What We Talk About When We Talk About Hebrew And What It Means To Americans written by Naomi B. Sokoloff and has been published by University of Washington Press this book supported file pdf, txt, epub, kindle and other format this book has been release on 2018-08-14 with Social Science categories.


Why Hebrew, here and now? What is its value for contemporary Americans? In What We Talk about When We Talk about Hebrew (and What It Means to Americans) scholars, writers, and translators tackle a series of urgent questions that arise from the changing status of Hebrew in the United States. To what extent is that status affected by evolving Jewish identities and shifting attitudes toward Israel and Zionism? Will Hebrew programs survive the current crisis in the humanities on university campuses? How can the vibrancy of Hebrew literature be conveyed to a larger audience?
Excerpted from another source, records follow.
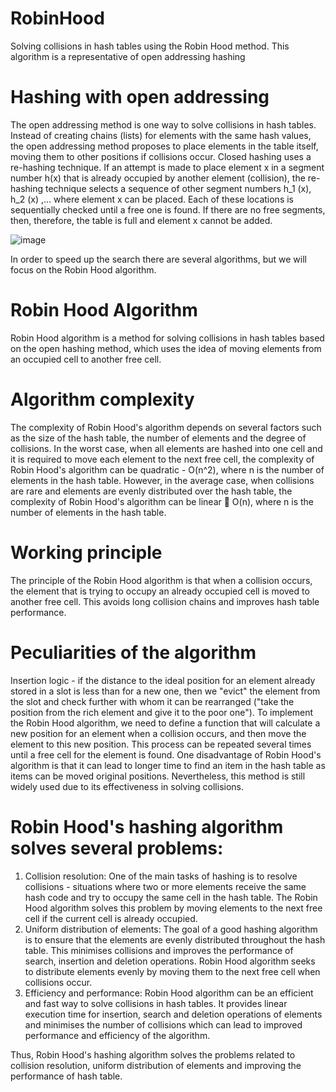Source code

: # RobinHood
Solving collisions in hash tables using the Robin Hood method. This algorithm is a representative of open addressing hashing
# Hashing with open addressing
The open addressing method is one way to solve collisions in hash tables. Instead of creating chains (lists) for elements with the same hash values, the open addressing method proposes to place elements in the table itself, moving them to other positions if collisions occur.
Closed hashing uses a re-hashing technique. If an attempt is made to place element x in a segment number h(x) that is already occupied by another element (collision), the re-hashing technique selects a sequence of other segment numbers h_1 (x), h_2 (x) ,... where element x can be placed. Each of these locations is sequentially checked until a free one is found. If there are no free segments, then, therefore, the table is full and element x cannot be added.

![image](https://github.com/XAH30/RobinHood/assets/73390555/d6f5cf36-f2f3-4c25-ade7-04dfdefca621)

In order to speed up the search there are several algorithms, but we will focus on the Robin Hood algorithm.
# Robin Hood Algorithm
Robin Hood algorithm is a method for solving collisions in hash tables based on the open hashing method, which uses the idea of moving elements from an occupied cell to another free cell.
# Algorithm complexity
The complexity of Robin Hood's algorithm depends on several factors such as the size of the hash table, the number of elements and the degree of collisions.
In the worst case, when all elements are hashed into one cell and it is required to move each element to the next free cell, the complexity of Robin Hood's algorithm can be quadratic - O(n^2), where n is the number of elements in the hash table.
However, in the average case, when collisions are rare and elements are evenly distributed over the hash table, the complexity of Robin Hood's algorithm can be linear  O(n), where n is the number of elements in the hash table.
# Working principle
The principle of the Robin Hood algorithm is that when a collision occurs, the element that is trying to occupy an already occupied cell is moved to another free cell. This avoids long collision chains and improves hash table performance.
# Peculiarities of the algorithm
Insertion logic - if the distance to the ideal position for an element already stored in a slot is less than for a new one, then we "evict" the element from the slot and check further with whom it can be rearranged ("take the position from the rich element and give it to the poor one"). 
To implement the Robin Hood algorithm, we need to define a function that will calculate a new position for an element when a collision occurs, and then move the element to this new position. This process can be repeated several times until a free cell for the element is found.
One disadvantage of Robin Hood's algorithm is that it can lead to longer time to find an item in the hash table as items can be moved original positions. Nevertheless, this method is still widely used due to its effectiveness in solving collisions.
# Robin Hood's hashing algorithm solves several problems:
1. Collision resolution: One of the main tasks of hashing is to resolve collisions - situations where two or more elements receive the same hash code and try to occupy the same cell in the hash table. The Robin Hood algorithm solves this problem by moving elements to the next free cell if the current cell is already occupied.
2. Uniform distribution of elements: The goal of a good hashing algorithm is to ensure that the elements are evenly distributed throughout the hash table. This minimises collisions and improves the performance of search, insertion and deletion operations. Robin Hood algorithm seeks to distribute elements evenly by moving them to the next free cell when collisions occur.
3. Efficiency and performance: Robin Hood algorithm can be an efficient and fast way to solve collisions in hash tables. It provides linear execution time for insertion, search and deletion operations of elements and minimises the number of collisions which can lead to improved performance and efficiency of the algorithm.

Thus, Robin Hood's hashing algorithm solves the problems related to collision resolution, uniform distribution of elements and improving the performance of hash table.
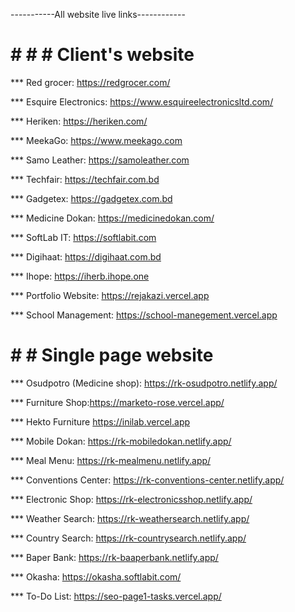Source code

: -----------All website live links------------

# # # # Client's website

*** Red grocer: https://redgrocer.com/  

*** Esquire Electronics: https://www.esquireelectronicsltd.com/

*** Heriken: https://heriken.com/

*** MeekaGo: https://www.meekago.com

*** Samo Leather: https://samoleather.com

*** Techfair: https://techfair.com.bd

*** Gadgetex: https://gadgetex.com.bd

*** Medicine Dokan: https://medicinedokan.com/

*** SoftLab IT: https://softlabit.com

*** Digihaat: https://digihaat.com.bd

*** Ihope: https://iherb.ihope.one

*** Portfolio Website: https://rejakazi.vercel.app

*** School Management: https://school-manegement.vercel.app

# # # Single page website

*** Osudpotro (Medicine shop): https://rk-osudpotro.netlify.app/

*** Furniture Shop:https://marketo-rose.vercel.app/

*** Hekto Furniture https://inilab.vercel.app

*** Mobile Dokan: https://rk-mobiledokan.netlify.app/

*** Meal Menu: https://rk-mealmenu.netlify.app/

*** Conventions Center: https://rk-conventions-center.netlify.app/

*** Electronic Shop: https://rk-electronicsshop.netlify.app/

*** Weather Search: https://rk-weathersearch.netlify.app/

*** Country Search: https://rk-countrysearch.netlify.app/

*** Baper Bank: https://rk-baaperbank.netlify.app/ 

*** Okasha: https://okasha.softlabit.com/

*** To-Do List: https://seo-page1-tasks.vercel.app/


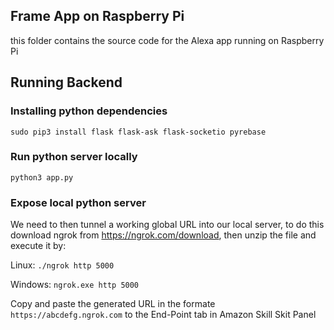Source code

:## Frame App on Raspberry Pi
this folder contains the source code for the Alexa app running on Raspberry Pi

## Running Backend
### Installing python dependencies
`sudo pip3 install flask flask-ask flask-socketio pyrebase`

### Run python server locally  
`python3 app.py`

### Expose local python server
We need to then tunnel a working global URL into our local server, to do this download ngrok from https://ngrok.com/download, then unzip the file and execute it by:  

Linux: `./ngrok http 5000`  

Windows: `ngrok.exe http 5000`

Copy and paste the generated URL in the formate `https://abcdefg.ngrok.com` to the End-Point tab in Amazon Skill Skit Panel
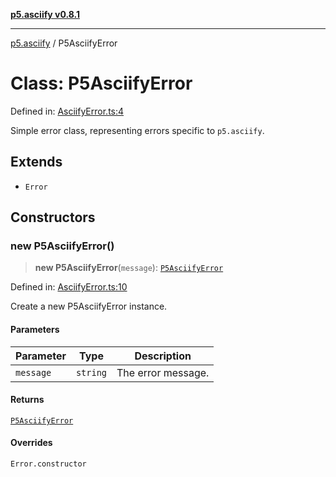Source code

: [**p5.asciify v0.8.1**](../README.md)

***

[p5.asciify](../README.md) / P5AsciifyError

# Class: P5AsciifyError

Defined in: [AsciifyError.ts:4](https://github.com/humanbydefinition/p5.asciify/blob/3cc00e8f6a25945c0c79e78bf6a85ba27b00b936/src/lib/AsciifyError.ts#L4)

Simple error class, representing errors specific to `p5.asciify`.

## Extends

- `Error`

## Constructors

### new P5AsciifyError()

> **new P5AsciifyError**(`message`): [`P5AsciifyError`](P5AsciifyError.md)

Defined in: [AsciifyError.ts:10](https://github.com/humanbydefinition/p5.asciify/blob/3cc00e8f6a25945c0c79e78bf6a85ba27b00b936/src/lib/AsciifyError.ts#L10)

Create a new P5AsciifyError instance.

#### Parameters

| Parameter | Type | Description |
| ------ | ------ | ------ |
| `message` | `string` | The error message. |

#### Returns

[`P5AsciifyError`](P5AsciifyError.md)

#### Overrides

`Error.constructor`
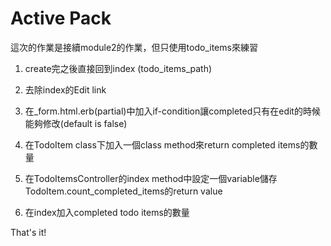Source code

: # Active Pack

這次的作業是接續module2的作業，但只使用todo_items來練習

1. create完之後直接回到index (todo_items_path)

2. 去除index的Edit link

3. 在_form.html.erb(partial)中加入if-condition讓completed只有在edit的時候能夠修改(default is false)

4. 在TodoItem class下加入一個class method來return completed items的數量

5. 在TodoItemsController的index method中設定一個variable儲存TodoItem.count_completed_items的return value

6. 在index加入completed todo items的數量

That's it!
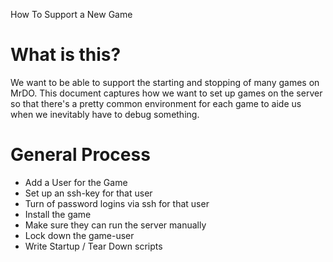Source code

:How To Support a New Game

What is this?
=============

We want to be able to support the starting and stopping of many games on MrDO.
This document captures how we want to set up games on the server so that there's
a pretty common environment for each game to aide us when we inevitably have to
debug something.

General Process
===============

* Add a User for the Game
* Set up an ssh-key for that user
* Turn of password logins via ssh for that user
* Install the game
* Make sure they can run the server manually
* Lock down the game-user
* Write Startup / Tear Down scripts
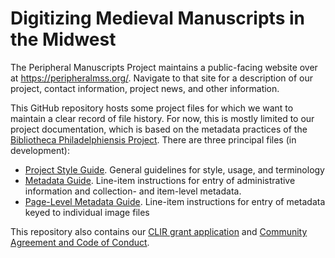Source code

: # Digitizing Medieval Manuscripts in the Midwest

The Peripheral Manuscripts Project maintains a public-facing website over at <https://peripheralmss.org/>.
Navigate to that site for a description of our project, contact information, project news, and other information.

This GitHub repository hosts some project files for which we want to maintain a clear record of file history.
For now, this is mostly limited to our project documentation, which is based on the metadata practices of the [Bibliotheca Philadelphiensis Project](http://bibliophilly.pacscl.org/).
There are three principal files (in development): 

- [Project Style Guide](https://github.com/midwest-manuscripts/peripheralmss/blob/master/documentation/style-guide.md). General guidelines for style, usage, and terminology
- [Metadata Guide](https://github.com/midwest-manuscripts/peripheralmss/blob/master/documentation/metadata-guide.md). Line-item instructions for entry of administrative information and collection- and item-level metadata.
- [Page-Level Metadata Guide](https://github.com/midwest-manuscripts/peripheralmss/blob/master/documentation/structural-metadata-guide.md). Line-item instructions for entry of metadata keyed to individual image files

This repository also contains our [CLIR grant application](https://github.com/midwest-manuscripts/peripheralmss/blob/master/archive/CLIRHC_PeripheralMss_Round2Application-without-uploads.pdf) 
and
[Community Agreement and Code of Conduct](https://github.com/midwest-manuscripts/peripheralmss/blob/master/code-of-conduct.md).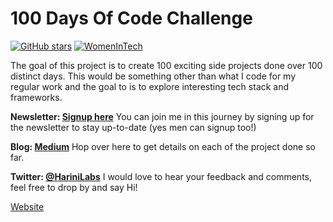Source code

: # 100 Days Of Code Challenge 
[![GitHub stars](https://img.shields.io/github/stars/harinij/100DaysOfCode.svg)](https://github.com/harinij/100DaysOfCode/stargazers) [![WomenInTech](https://img.shields.io/badge/Signup-Newsletter-ff69b4.svg)](http://harinilabs.com/womenintech.html)

The goal of this project is to create 100 exciting side projects done over 100 distinct days. This would be something other than what I code for my regular work and the goal to is to explore interesting tech stack and frameworks. 

<b>Newsletter: [Signup here](http://harinilabs.com/womenintech.html)</b> You can join me in this journey by signing up for the newsletter to stay up-to-date (yes men can signup too!)

<b>Blog: [Medium](https://medium.com/@harinilabs)</b> Hop over here to get details on each of the project done so far.

<b>Twitter: [@HariniLabs](https://twitter.com/HariniLabs)</b> I would love to hear your feedback and comments, feel free to drop by and say Hi!

[Website](http://HariniLabs.com/)
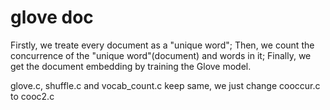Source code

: # glove doc
Firstly, we treate every document as a "unique word"; Then, we count the concurrence of the "unique word"(document) and words in it; Finally, we get the document embedding by training the Glove model.

glove.c, shuffle.c and vocab\_count.c keep same, we just change cooccur.c to cooc2.c
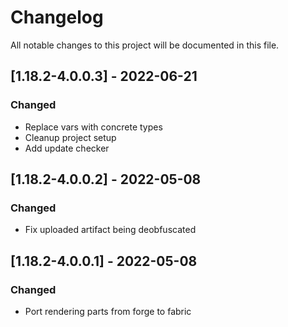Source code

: # Changelog
All notable changes to this project will be documented in this file.

## [1.18.2-4.0.0.3] - 2022-06-21
### Changed
 - Replace vars with concrete types
 - Cleanup project setup
 - Add update checker

## [1.18.2-4.0.0.2] - 2022-05-08
### Changed
 - Fix uploaded artifact being deobfuscated

## [1.18.2-4.0.0.1] - 2022-05-08
### Changed
 - Port rendering parts from forge to fabric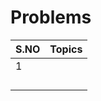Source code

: # Problems

|S.NO   | Topics                                                      |
|------ | :-----------------------------------------------------------:|
|  1    ||
|       ||
|       ||
|       ||
|       ||

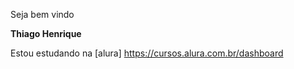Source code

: Seja bem vindo 

**Thiago Henrique**

Estou estudando na [alura] https://cursos.alura.com.br/dashboard
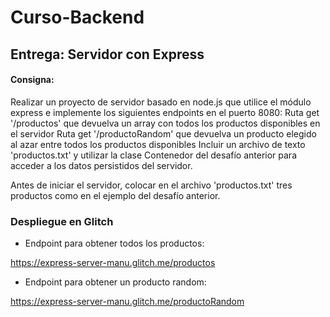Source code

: # Curso-Backend

## Entrega: Servidor con Express

#### Consigna:
Realizar un proyecto de servidor basado en node.js que utilice el módulo express e implemente los siguientes endpoints en el puerto 8080:
Ruta get '/productos' que devuelva un array con todos los productos disponibles en el servidor
Ruta get '/productoRandom' que devuelva un producto elegido al azar entre todos los productos disponibles
Incluir un archivo de texto 'productos.txt' y utilizar la clase Contenedor del desafío anterior para acceder a los datos persistidos del servidor.

Antes de iniciar el servidor, colocar en el archivo 'productos.txt' tres productos como en el ejemplo del desafío anterior.

### Despliegue en Glitch

* Endpoint para obtener todos los productos:

https://express-server-manu.glitch.me/productos


* Endpoint para obtener un producto random:

https://express-server-manu.glitch.me/productoRandom

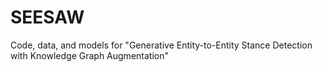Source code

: # SEESAW
Code, data, and models for "Generative Entity-to-Entity Stance Detection with Knowledge Graph Augmentation"
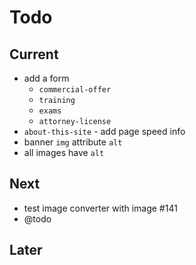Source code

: # Todo

## Current

- add a form
  - `commercial-offer`
  - `training`
  - `exams`
  - `attorney-license`
- `about-this-site` - add page speed info
- banner `img` attribute `alt`
- all images have `alt`

## Next

- test image converter with image #141
- @todo

## Later
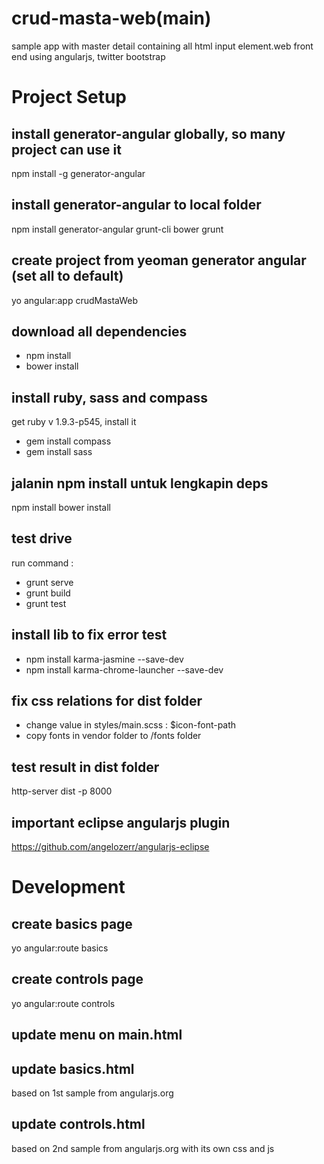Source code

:crud-masta-web(main)
==============

sample app with master detail containing all html input element.web front end using angularjs, twitter bootstrap 

# Project Setup
## install generator-angular globally, so many project can use it
npm install -g generator-angular

## install generator-angular to local folder
npm install generator-angular grunt-cli bower grunt

## create project from yeoman generator angular (set all to default)
yo angular:app crudMastaWeb

## download all dependencies
- npm install
- bower install

## install ruby, sass and compass
get ruby v 1.9.3-p545, install it
- gem install compass
- gem install sass

## jalanin npm install untuk lengkapin deps
npm install 
bower install 

## test drive
run command :
- grunt serve
- grunt build
- grunt test

## install lib to fix error test
- npm install karma-jasmine --save-dev
- npm install karma-chrome-launcher --save-dev

## fix css relations for dist folder
- change value in styles/main.scss : $icon-font-path
- copy fonts in vendor folder to /fonts folder

## test result in dist folder
http-server dist -p 8000

## important eclipse angularjs plugin
https://github.com/angelozerr/angularjs-eclipse

# Development
## create basics page
yo angular:route basics

## create controls page
yo angular:route controls

## update menu on main.html

## update basics.html
based on 1st sample from angularjs.org

## update controls.html
based on 2nd sample from angularjs.org
with its own css and js
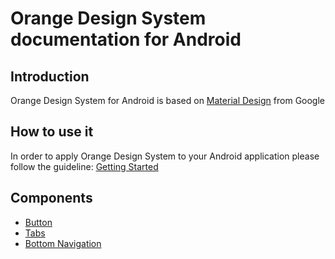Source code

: # Orange Design System documentation for Android

## Introduction

Orange Design System for Android is based on [Material Design](https://material.io/) from Google

## How to use it

In order to apply Orange Design System to your Android application please follow the guideline:
[Getting Started](./getting-started.md)

## Components

* [Button](./components/button.md)
* [Tabs](./components/tabs.md)
* [Bottom Navigation](components/bottomNavigation.md)

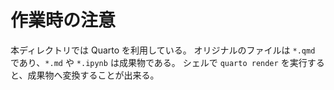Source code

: # 作業時の注意

本ディレクトリでは Quarto を利用している。
オリジナルのファイルは `*.qmd` であり、`*.md` や `*.ipynb` は成果物である。
シェルで `quarto render` を実行すると、成果物へ変換することが出来る。
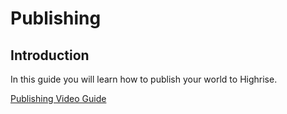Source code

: # **Publishing**

## **Introduction**
In this guide you will learn how to publish your world to Highrise.

[Publishing Video Guide]()

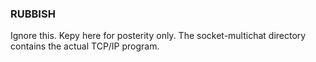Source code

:### RUBBISH

Ignore this.
Kepy here for posterity only.
The socket-multichat directory contains the actual TCP/IP program.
The volume features a diverse group of distinguished contributors, including Sarah Bunin Benor, Dara Horn, Adriana Jacobs, Alan Mintz, Hannah Pressman, Adam Rovner, Ilan Stavans, Michael Weingrad, Robert Whitehill-Bashan, and Wendy Zierler. With lively personal insights, their essays give fellow Americans a glimpse into the richness of an exceptional language. Celebrating the vitality of modern Hebrew, this book addresses the challenges and joys of being a Hebraist in America in the twenty-first century. Together these essays explore ways to rekindle an interest in Hebrew studies, focusing not just on what Hebrew means—as a global phenomenon and long-lived tradition—but on what it can mean to Americans.